Problem to solve –
Your answer must consist of exactly the lines below, starting with the line with "city and state" and going on through the line with "the vast majority", and nothing else.

[Dataset entries]
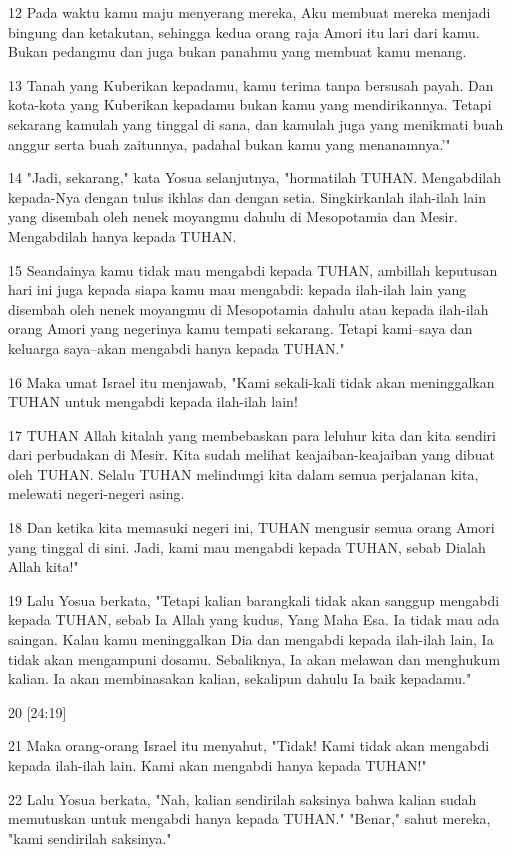 \par 12 Pada waktu kamu maju menyerang mereka, Aku membuat mereka menjadi bingung dan ketakutan, sehingga kedua orang raja Amori itu lari dari kamu. Bukan pedangmu dan juga bukan panahmu yang membuat kamu menang.
\par 13 Tanah yang Kuberikan kepadamu, kamu terima tanpa bersusah payah. Dan kota-kota yang Kuberikan kepadamu bukan kamu yang mendirikannya. Tetapi sekarang kamulah yang tinggal di sana, dan kamulah juga yang menikmati buah anggur serta buah zaitunnya, padahal bukan kamu yang menanamnya.'"
\par 14 "Jadi, sekarang," kata Yosua selanjutnya, "hormatilah TUHAN. Mengabdilah kepada-Nya dengan tulus ikhlas dan dengan setia. Singkirkanlah ilah-ilah lain yang disembah oleh nenek moyangmu dahulu di Mesopotamia dan Mesir. Mengabdilah hanya kepada TUHAN.
\par 15 Seandainya kamu tidak mau mengabdi kepada TUHAN, ambillah keputusan hari ini juga kepada siapa kamu mau mengabdi: kepada ilah-ilah lain yang disembah oleh nenek moyangmu di Mesopotamia dahulu atau kepada ilah-ilah orang Amori yang negerinya kamu tempati sekarang. Tetapi kami--saya dan keluarga saya--akan mengabdi hanya kepada TUHAN."
\par 16 Maka umat Israel itu menjawab, "Kami sekali-kali tidak akan meninggalkan TUHAN untuk mengabdi kepada ilah-ilah lain!
\par 17 TUHAN Allah kitalah yang membebaskan para leluhur kita dan kita sendiri dari perbudakan di Mesir. Kita sudah melihat keajaiban-keajaiban yang dibuat oleh TUHAN. Selalu TUHAN melindungi kita dalam semua perjalanan kita, melewati negeri-negeri asing.
\par 18 Dan ketika kita memasuki negeri ini, TUHAN mengusir semua orang Amori yang tinggal di sini. Jadi, kami mau mengabdi kepada TUHAN, sebab Dialah Allah kita!"
\par 19 Lalu Yosua berkata, "Tetapi kalian barangkali tidak akan sanggup mengabdi kepada TUHAN, sebab Ia Allah yang kudus, Yang Maha Esa. Ia tidak mau ada saingan. Kalau kamu meninggalkan Dia dan mengabdi kepada ilah-ilah lain, Ia tidak akan mengampuni dosamu. Sebaliknya, Ia akan melawan dan menghukum kalian. Ia akan membinasakan kalian, sekalipun dahulu Ia baik kepadamu."
\par 20 [24:19]
\par 21 Maka orang-orang Israel itu menyahut, "Tidak! Kami tidak akan mengabdi kepada ilah-ilah lain. Kami akan mengabdi hanya kepada TUHAN!"
\par 22 Lalu Yosua berkata, "Nah, kalian sendirilah saksinya bahwa kalian sudah memutuskan untuk mengabdi hanya kepada TUHAN." "Benar," sahut mereka, "kami sendirilah saksinya."

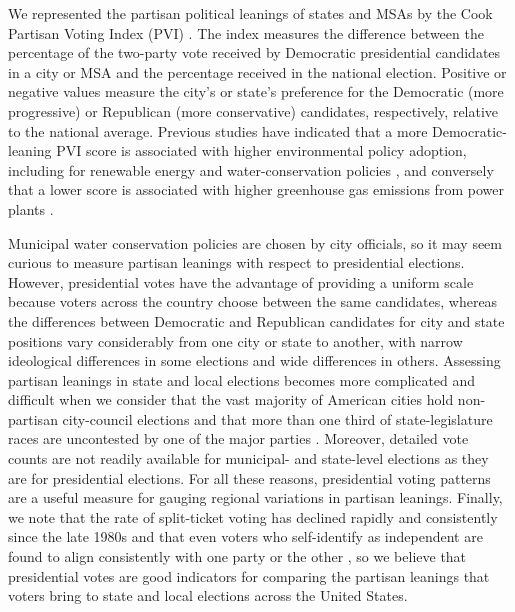 \documentclass[draft,linenumbers]{agujournal}
\begin{document}
We represented the partisan political leanings of states and MSAs by the
Cook Partisan Voting Index (PVI) \citep{cook:pvi:2013}. The index measures
the difference between the percentage of the two-party vote received by
Democratic presidential candidates in a city or MSA and the percentage received
in the national election. Positive or negative values measure the
city's or state's preference for the Democratic (more progressive)
or Republican (more conservative) candidates,
respectively, relative to the national average.
Previous studies have indicated that a more Democratic-leaning PVI score is associated with higher environmental
policy adoption, including for renewable energy \citep{chupp:environ.voting:2011}
and water-conservation policies \citep{hess:drought:2016}, and conversely that a lower score is associated with
higher greenhouse gas emissions from power plants \citep{grant:environ.accountability:2017}.

Municipal water conservation policies are chosen by city officials, so it
may seem curious to measure partisan leanings with respect to presidential
elections. However, presidential votes have the advantage of providing a uniform
scale because voters across the country choose between the same candidates,
whereas the differences between Democratic and Republican candidates for
city and state positions vary considerably from one city or state to another,
with narrow ideological differences in some elections and wide differences in
others. Assessing partisan leanings in state and local
elections becomes more complicated and difficult when we consider that
the vast majority of American cities hold non-partisan city-council elections
\citep{svara:city.councils:2003} and that more than one third of state-legislature
races are uncontested by one of the major parties
\citep{klarner:state.elections:2015,ap:uncontested:2006}.
Moreover, detailed vote
counts are not readily available for municipal- and state-level elections as
they are for presidential elections. For all these reasons, presidential
voting patterns are a useful measure for gauging regional variations in partisan
leanings.
Finally, we note that the rate of split-ticket voting has declined rapidly
and consistently since the late 1980s \citep{fiorina:renationalization:2016}
and that even voters who self-identify as independent are found to align
consistently with one party or the other \citep{hawkins:motivated:2012},
so we believe that
presidential votes are good indicators for comparing the partisan leanings
that voters bring to state and local elections across the United States.
\end{document}
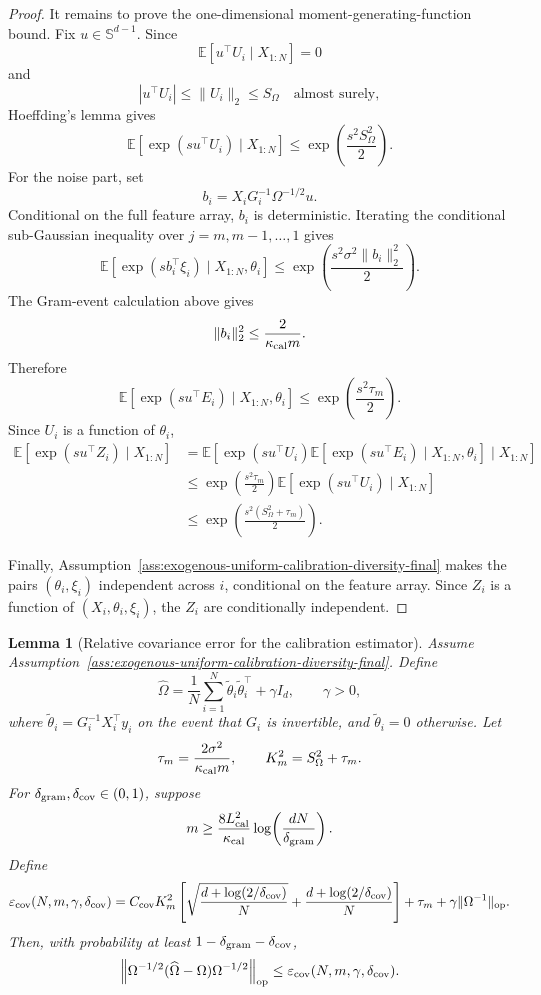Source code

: \documentclass{article} %
\newtheorem{lemma}[theorem]{Lemma}
\begin{document}
\begin{proof}
It remains to prove the one-dimensional moment-generating-function bound.
Fix \(u\in\mathbb{S}^{d-1}\).  Since
\[
\mathbb{E}[u^\top U_i\mid X_{1:N}]=0
\]
and
\[
|u^\top U_i|\le \|U_i\|_2\le S_\Omega
\quad\text{almost surely},
\]
Hoeffding's lemma gives
\[
\mathbb{E}\!\left[
\exp(su^\top U_i)\mid X_{1:N}
\right]
\le
\exp\!\left(\frac{s^2S_\Omega^2}{2}\right).
\]
For the noise part, set
\[
b_i=X_iG_i^{-1}\Omega^{-1/2}u.
\]
Conditional on the full feature array, \(b_i\) is deterministic.  Iterating the
conditional sub-Gaussian inequality over \(j=m,m-1,\ldots,1\) gives
\[
\mathbb{E}\!\left[
\exp(sb_i^\top\xi_i)
\mid X_{1:N},\theta_i
\right]
\le
\exp\!\left(\frac{s^2\sigma^2\|b_i\|_2^2}{2}\right).
\]
The Gram-event calculation above gives
\[
\|b_i\|_2^2\le \frac{2}{\kappa_{\rm cal}m}.
\]
Therefore
\[
\mathbb{E}\!\left[
\exp(su^\top E_i)
\mid X_{1:N},\theta_i
\right]
\le
\exp\!\left(\frac{s^2\tau_m}{2}\right).
\]
Since \(U_i\) is a function of \(\theta_i\),
\[
\begin{aligned}
\mathbb{E}\!\left[
\exp(su^\top Z_i)\mid X_{1:N}
\right]
&=
\mathbb{E}\!\left[
\exp(su^\top U_i)
\mathbb{E}\!\left[
\exp(su^\top E_i)
\mid X_{1:N},\theta_i
\right]
\mid X_{1:N}
\right]
\\
&\le
\exp\!\left(\frac{s^2\tau_m}{2}\right)
\mathbb{E}\!\left[
\exp(su^\top U_i)\mid X_{1:N}
\right]
\\
&\le
\exp\!\left(\frac{s^2(S_\Omega^2+\tau_m)}{2}\right).
\end{aligned}
\]

Finally, Assumption~\ref{ass:exogenous-uniform-calibration-diversity-final}
makes the pairs \((\theta_i,\xi_i)\) independent across \(i\), conditional on
the feature array. Since \(Z_i\) is a function of
\((X_i,\theta_i,\xi_i)\), the \(Z_i\) are conditionally independent.
\end{proof}

\begin{lemma}[Relative covariance error for the calibration estimator]
\label{lem:relative-covariance-error-final}
Assume Assumption~\ref{ass:exogenous-uniform-calibration-diversity-final}.
Define
\[
\widehat\Omega
=
\frac1N\sum_{i=1}^N \widetilde\theta_i\widetilde\theta_i^\top+\gamma I_d,
\qquad
\gamma>0,
\]
where \(\widetilde\theta_i=G_i^{-1}X_i^\top y_i\) on the event that \(G_i\) is
invertible, and \(\widetilde\theta_i=0\) otherwise.  Let
\[
\tau_m=\frac{2\sigma^2}{\kappa_{\rm cal}m},
\qquad
K_m^2=S_\Omega^2+\tau_m.
\]
For
\(\delta_{\rm gram},\delta_{\rm cov}\in(0,1)\), suppose
\[
m
\ge
\frac{8L_{\rm cal}^2}{\kappa_{\rm cal}}
\log\!\left(\frac{dN}{\delta_{\rm gram}}\right).
\]
Define
\[
\varepsilon_{\rm cov}(N,m,\gamma,\delta_{\rm cov})
=
C_{\rm cov}K_m^2
\left[
\sqrt{\frac{d+\log(2/\delta_{\rm cov})}{N}}
+
\frac{d+\log(2/\delta_{\rm cov})}{N}
\right]
+
\tau_m
+
\gamma\|\Omega^{-1}\|_{\mathrm{op}}.
\]
Then, with probability at least \(1-\delta_{\rm gram}-\delta_{\rm cov}\),
\[
\left\|
\Omega^{-1/2}(\widehat\Omega-\Omega)\Omega^{-1/2}
\right\|_{\mathrm{op}}
\le
\varepsilon_{\rm cov}(N,m,\gamma,\delta_{\rm cov}).
\]
\end{lemma}
\end{document}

Reply to the task –
city and state positions vary considerably from one city or state to another,
with narrow ideological differences in some elections and wide differences in
others. Assessing partisan leanings in state and local
elections becomes more complicated and difficult when we consider that
the vast majority of American cities hold non-partisan city-council elections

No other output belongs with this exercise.